### Collected data
##########

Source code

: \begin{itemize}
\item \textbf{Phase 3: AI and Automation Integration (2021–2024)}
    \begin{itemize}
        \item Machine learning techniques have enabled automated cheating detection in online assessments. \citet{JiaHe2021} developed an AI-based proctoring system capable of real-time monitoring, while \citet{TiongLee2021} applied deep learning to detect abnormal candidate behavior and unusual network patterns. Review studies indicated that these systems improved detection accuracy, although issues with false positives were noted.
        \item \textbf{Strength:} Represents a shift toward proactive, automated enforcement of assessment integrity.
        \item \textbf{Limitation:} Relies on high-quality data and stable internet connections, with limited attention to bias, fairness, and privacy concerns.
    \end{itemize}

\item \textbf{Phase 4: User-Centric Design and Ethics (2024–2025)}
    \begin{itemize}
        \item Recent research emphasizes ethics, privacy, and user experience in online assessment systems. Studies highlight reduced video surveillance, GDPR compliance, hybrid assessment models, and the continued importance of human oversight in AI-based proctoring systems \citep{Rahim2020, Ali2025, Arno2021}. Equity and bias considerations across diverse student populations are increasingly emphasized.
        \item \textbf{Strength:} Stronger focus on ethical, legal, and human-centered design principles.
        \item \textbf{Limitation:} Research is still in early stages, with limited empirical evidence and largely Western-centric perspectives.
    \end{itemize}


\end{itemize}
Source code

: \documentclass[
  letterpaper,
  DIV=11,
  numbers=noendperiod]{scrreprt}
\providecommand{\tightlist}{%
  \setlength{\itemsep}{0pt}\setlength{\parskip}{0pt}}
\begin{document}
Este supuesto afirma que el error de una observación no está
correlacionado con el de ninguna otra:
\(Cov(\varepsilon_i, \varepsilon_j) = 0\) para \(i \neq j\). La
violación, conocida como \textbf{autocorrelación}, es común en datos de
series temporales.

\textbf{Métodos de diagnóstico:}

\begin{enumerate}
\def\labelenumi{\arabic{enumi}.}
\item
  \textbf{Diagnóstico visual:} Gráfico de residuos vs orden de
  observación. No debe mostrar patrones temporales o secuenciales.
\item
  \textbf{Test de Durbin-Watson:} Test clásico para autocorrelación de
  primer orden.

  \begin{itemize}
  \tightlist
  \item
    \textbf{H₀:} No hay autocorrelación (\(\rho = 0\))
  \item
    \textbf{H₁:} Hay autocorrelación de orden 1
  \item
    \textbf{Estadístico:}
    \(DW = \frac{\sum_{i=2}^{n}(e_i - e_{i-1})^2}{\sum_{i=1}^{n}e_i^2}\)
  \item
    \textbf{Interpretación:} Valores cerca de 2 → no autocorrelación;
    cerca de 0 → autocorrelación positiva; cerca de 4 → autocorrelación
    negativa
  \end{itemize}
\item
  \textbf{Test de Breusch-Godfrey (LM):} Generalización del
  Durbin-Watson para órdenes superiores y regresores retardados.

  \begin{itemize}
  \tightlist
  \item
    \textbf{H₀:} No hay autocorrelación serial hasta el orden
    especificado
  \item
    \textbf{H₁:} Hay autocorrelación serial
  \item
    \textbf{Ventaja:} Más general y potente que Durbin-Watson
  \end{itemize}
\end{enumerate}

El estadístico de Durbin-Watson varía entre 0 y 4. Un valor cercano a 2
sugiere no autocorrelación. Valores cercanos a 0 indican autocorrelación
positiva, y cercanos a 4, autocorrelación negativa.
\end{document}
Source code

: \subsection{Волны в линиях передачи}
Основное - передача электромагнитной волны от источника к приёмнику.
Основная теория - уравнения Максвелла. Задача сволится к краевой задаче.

##########

### Try it
What this exercise asks for is the data above, retyped exactly.

### Solution to this exercise
Source code

: \begin{itemize}
\item \textbf{Phase 3: AI and Automation Integration (2021–2024)}
    \begin{itemize}
        \item Machine learning techniques have enabled automated cheating detection in online assessments. \citet{JiaHe2021} developed an AI-based proctoring system capable of real-time monitoring, while \citet{TiongLee2021} applied deep learning to detect abnormal candidate behavior and unusual network patterns. Review studies indicated that these systems improved detection accuracy, although issues with false positives were noted.
        \item \textbf{Strength:} Represents a shift toward proactive, automated enforcement of assessment integrity.
        \item \textbf{Limitation:} Relies on high-quality data and stable internet connections, with limited attention to bias, fairness, and privacy concerns.
    \end{itemize}

\item \textbf{Phase 4: User-Centric Design and Ethics (2024–2025)}
    \begin{itemize}
        \item Recent research emphasizes ethics, privacy, and user experience in online assessment systems. Studies highlight reduced video surveillance, GDPR compliance, hybrid assessment models, and the continued importance of human oversight in AI-based proctoring systems \citep{Rahim2020, Ali2025, Arno2021}. Equity and bias considerations across diverse student populations are increasingly emphasized.
        \item \textbf{Strength:} Stronger focus on ethical, legal, and human-centered design principles.
        \item \textbf{Limitation:} Research is still in early stages, with limited empirical evidence and largely Western-centric perspectives.
    \end{itemize}


\end{itemize}
Source code

: \documentclass[
  letterpaper,
  DIV=11,
  numbers=noendperiod]{scrreprt}
\providecommand{\tightlist}{%
  \setlength{\itemsep}{0pt}\setlength{\parskip}{0pt}}
\begin{document}
Este supuesto afirma que el error de una observación no está
correlacionado con el de ninguna otra:
\(Cov(\varepsilon_i, \varepsilon_j) = 0\) para \(i \neq j\). La
violación, conocida como \textbf{autocorrelación}, es común en datos de
series temporales.

\textbf{Métodos de diagnóstico:}

\begin{enumerate}
\def\labelenumi{\arabic{enumi}.}
\item
  \textbf{Diagnóstico visual:} Gráfico de residuos vs orden de
  observación. No debe mostrar patrones temporales o secuenciales.
\item
  \textbf{Test de Durbin-Watson:} Test clásico para autocorrelación de
  primer orden.

  \begin{itemize}
  \tightlist
  \item
    \textbf{H₀:} No hay autocorrelación (\(\rho = 0\))
  \item
    \textbf{H₁:} Hay autocorrelación de orden 1
  \item
    \textbf{Estadístico:}
    \(DW = \frac{\sum_{i=2}^{n}(e_i - e_{i-1})^2}{\sum_{i=1}^{n}e_i^2}\)
  \item
    \textbf{Interpretación:} Valores cerca de 2 → no autocorrelación;
    cerca de 0 → autocorrelación positiva; cerca de 4 → autocorrelación
    negativa
  \end{itemize}
\item
  \textbf{Test de Breusch-Godfrey (LM):} Generalización del
  Durbin-Watson para órdenes superiores y regresores retardados.

  \begin{itemize}
  \tightlist
  \item
    \textbf{H₀:} No hay autocorrelación serial hasta el orden
    especificado
  \item
    \textbf{H₁:} Hay autocorrelación serial
  \item
    \textbf{Ventaja:} Más general y potente que Durbin-Watson
  \end{itemize}
\end{enumerate}

El estadístico de Durbin-Watson varía entre 0 y 4. Un valor cercano a 2
sugiere no autocorrelación. Valores cercanos a 0 indican autocorrelación
positiva, y cercanos a 4, autocorrelación negativa.
\end{document}
Source code

: \subsection{Волны в линиях передачи}
Основное - передача электромагнитной волны от источника к приёмнику.
Основная теория - уравнения Максвелла. Задача сволится к краевой задаче.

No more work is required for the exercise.